Cruzeiro do Sul, 1984

“Era um domingo e nos dias de domingo geralmente a família ia na casa do tio Waldecir, primo do meu pai. Lá passávamos o dia com os filhos dele e os filhos do tio Antônio, irmão do tio Waldecir”.

Tio Waldecir trabalhava cuidando das criações dos padres da diocese. Eles criavam bois, galinhas e porcos. O lugar dos suínos  era uma casa coberta de telhas de Brasilit e chão de terra batida. Do lado do chiqueiro tinha um pé de ingá. Na semana anterior, o primo, filho do tio Waldecir, subiu na árvore e, no que ele foi passar da dela para o telhado, caiu e quebrou o braço.

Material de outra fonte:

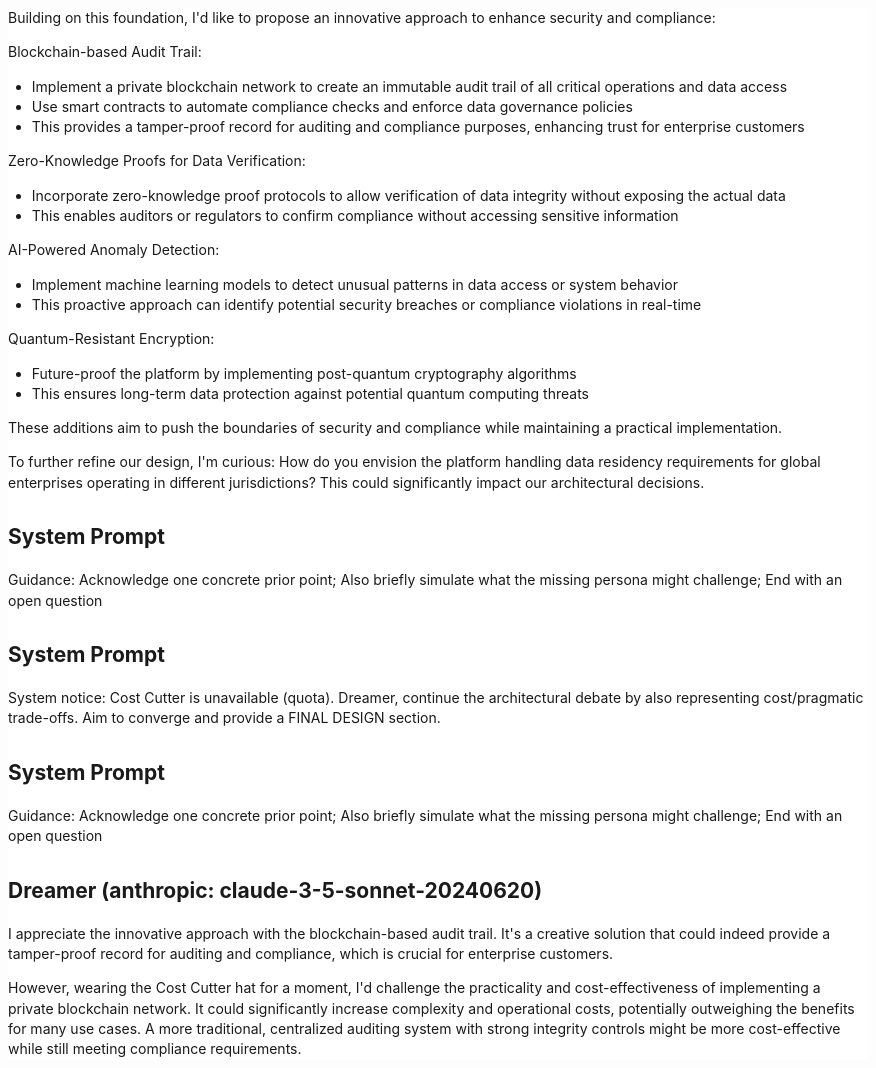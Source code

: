 Building on this foundation, I'd like to propose an innovative approach to enhance security and compliance:

Blockchain-based Audit Trail:
- Implement a private blockchain network to create an immutable audit trail of all critical operations and data access
- Use smart contracts to automate compliance checks and enforce data governance policies
- This provides a tamper-proof record for auditing and compliance purposes, enhancing trust for enterprise customers

Zero-Knowledge Proofs for Data Verification:
- Incorporate zero-knowledge proof protocols to allow verification of data integrity without exposing the actual data
- This enables auditors or regulators to confirm compliance without accessing sensitive information

AI-Powered Anomaly Detection:
- Implement machine learning models to detect unusual patterns in data access or system behavior
- This proactive approach can identify potential security breaches or compliance violations in real-time

Quantum-Resistant Encryption:
- Future-proof the platform by implementing post-quantum cryptography algorithms
- This ensures long-term data protection against potential quantum computing threats

These additions aim to push the boundaries of security and compliance while maintaining a practical implementation. 

To further refine our design, I'm curious: How do you envision the platform handling data residency requirements for global enterprises operating in different jurisdictions? This could significantly impact our architectural decisions.

## System Prompt

Guidance: Acknowledge one concrete prior point; Also briefly simulate what the missing persona might challenge; End with an open question

## System Prompt

System notice: Cost Cutter is unavailable (quota). Dreamer, continue the architectural debate by also representing cost/pragmatic trade-offs. Aim to converge and provide a FINAL DESIGN section.

## System Prompt

Guidance: Acknowledge one concrete prior point; Also briefly simulate what the missing persona might challenge; End with an open question

## Dreamer (anthropic: claude-3-5-sonnet-20240620)

I appreciate the innovative approach with the blockchain-based audit trail. It's a creative solution that could indeed provide a tamper-proof record for auditing and compliance, which is crucial for enterprise customers.

However, wearing the Cost Cutter hat for a moment, I'd challenge the practicality and cost-effectiveness of implementing a private blockchain network. It could significantly increase complexity and operational costs, potentially outweighing the benefits for many use cases. A more traditional, centralized auditing system with strong integrity controls might be more cost-effective while still meeting compliance requirements.

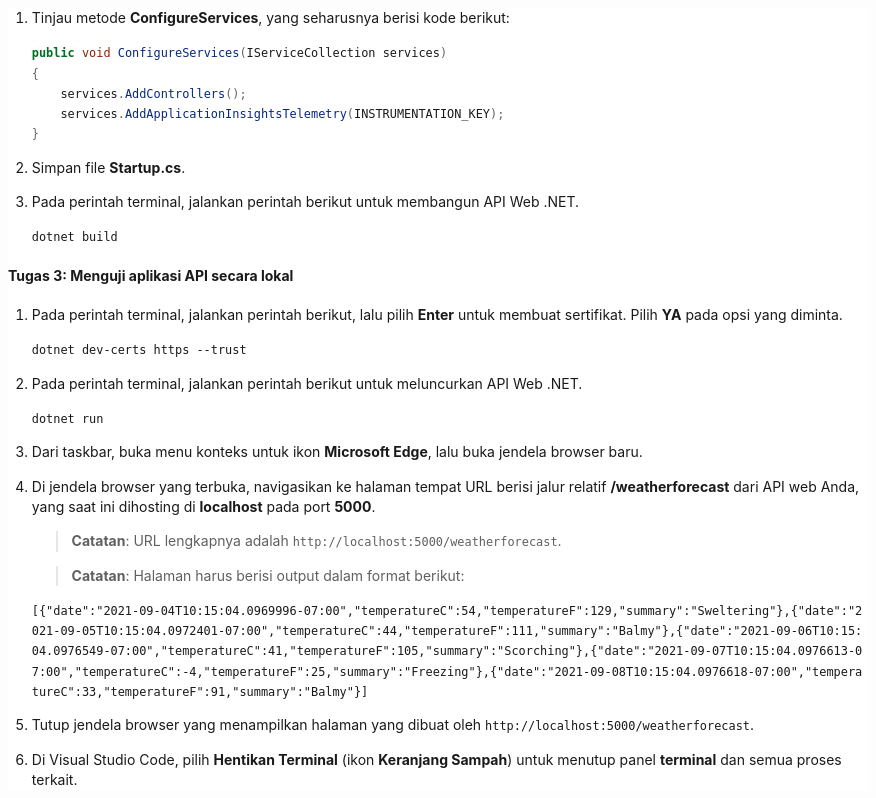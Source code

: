 1.  Tinjau metode **ConfigureServices**, yang seharusnya berisi kode berikut:

    ```csharp
    public void ConfigureServices(IServiceCollection services)
    {
        services.AddControllers();
        services.AddApplicationInsightsTelemetry(INSTRUMENTATION_KEY);        
    }
    ```

1.  Simpan file **Startup.cs**.

1.  Pada perintah terminal, jalankan perintah berikut untuk membangun API Web .NET.

    ```
    dotnet build
    ```

#### <a name="task-3-test-an-api-application-locally"></a>Tugas 3: Menguji aplikasi API secara lokal

1.  Pada perintah terminal, jalankan perintah berikut, lalu pilih **Enter** untuk membuat sertifikat. Pilih **YA** pada opsi yang diminta.

    ```
    dotnet dev-certs https --trust
    ```

1.  Pada perintah terminal, jalankan perintah berikut untuk meluncurkan API Web .NET.

    ```
    dotnet run
    ```

1.  Dari taskbar, buka menu konteks untuk ikon **Microsoft Edge**, lalu buka jendela browser baru.

1.  Di jendela browser yang terbuka, navigasikan ke halaman tempat URL berisi jalur relatif **/weatherforecast** dari API web Anda, yang saat ini dihosting di **localhost** pada port **5000**.
    
    > **Catatan**: URL lengkapnya adalah `http://localhost:5000/weatherforecast`.

    > **Catatan**: Halaman harus berisi output dalam format berikut:

    ```
    [{"date":"2021-09-04T10:15:04.0969996-07:00","temperatureC":54,"temperatureF":129,"summary":"Sweltering"},{"date":"2021-09-05T10:15:04.0972401-07:00","temperatureC":44,"temperatureF":111,"summary":"Balmy"},{"date":"2021-09-06T10:15:04.0976549-07:00","temperatureC":41,"temperatureF":105,"summary":"Scorching"},{"date":"2021-09-07T10:15:04.0976613-07:00","temperatureC":-4,"temperatureF":25,"summary":"Freezing"},{"date":"2021-09-08T10:15:04.0976618-07:00","temperatureC":33,"temperatureF":91,"summary":"Balmy"}]
    ```

1.  Tutup jendela browser yang menampilkan halaman yang dibuat oleh `http://localhost:5000/weatherforecast`.

1.  Di Visual Studio Code, pilih **Hentikan Terminal** (ikon **Keranjang Sampah**) untuk menutup panel **terminal** dan semua proses terkait.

No domingo seguinte, quando foram lá, a mãe falou: “Tu não vai subir naquele pé de ingá! ” e ela respondeu “Tá bom, mãe, não vou subir”. Chegaram, brincaram e foram atrás de pegar algumas frutas,e lá estava ele, o bendito pé de ingá, que o primo tinha caído e quebrado o braço. 

“Subi, subi e fui até a altura do telhado.Quando eu cheguei lá, fui pisar na telha. Os meninos diziam pra eu não pisar na telha, mas sim em cima de onde tivessem os preguinhos. Só que já era tarde demais. Despenquei! Foi muito rápido”, ela explica, fazendo amplos movimentos com a mão.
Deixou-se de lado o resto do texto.